Abstract

The expansion of the universe is one of the greatest discoveries of the 20th century. It is perhaps the most relevant fact discovered by man about his origins. On the other hand, until the identification of the cosmic microwave background radiation by Arnio Penzias and Robert Wilson in 1965, the recognition that the recession of distant galaxies increases with distance was the astronomical observation that most stimulated the birth of modern cosmology. This observational result is mainly associated with the American astronomer Edwin Hubble (1889-1953), who for this reason is often identified as the astronomer who discovered the expansion of the universe, as the discovery of the recession of distant galaxies was understood as proof of the expansion of the universe.

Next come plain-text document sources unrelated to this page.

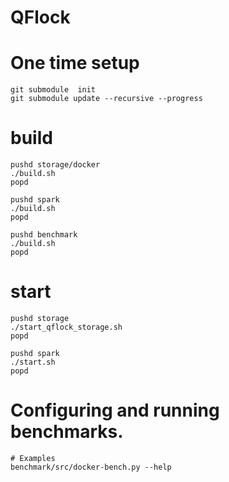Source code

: # QFlock

# One time setup

```shell
git submodule  init
git submodule update --recursive --progress
```

# build
```shell
pushd storage/docker
./build.sh
popd

pushd spark
./build.sh
popd

pushd benchmark
./build.sh
popd
```

# start
```shell
pushd storage
./start_qflock_storage.sh
popd

pushd spark
./start.sh
popd
```

# Configuring and running benchmarks.
```shell 
# Examples
benchmark/src/docker-bench.py --help
```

In this context, it is his 1929 paper that is usually cited whenever the expansion of the universe is attributed to Hubble.However, on none of these pages does Hubble ever refer to the expansion of the universe. We will see, moreover, that the process that leads to this result is a long and complex one, in which several astronomers and theoretical physicists intervened, and whose interpretation is still the subject of heated debates. Here we will recall some of the authors and their respective works that most contributed to the idea of the expansion of the universe, as well as analyze some of their assumptions. We will then discuss the possibility that there are variants of the Standard Model compatible with current observations, taking into account the probable existence of heterogeneities in the distribution of matter in a very early period of the history of the universe.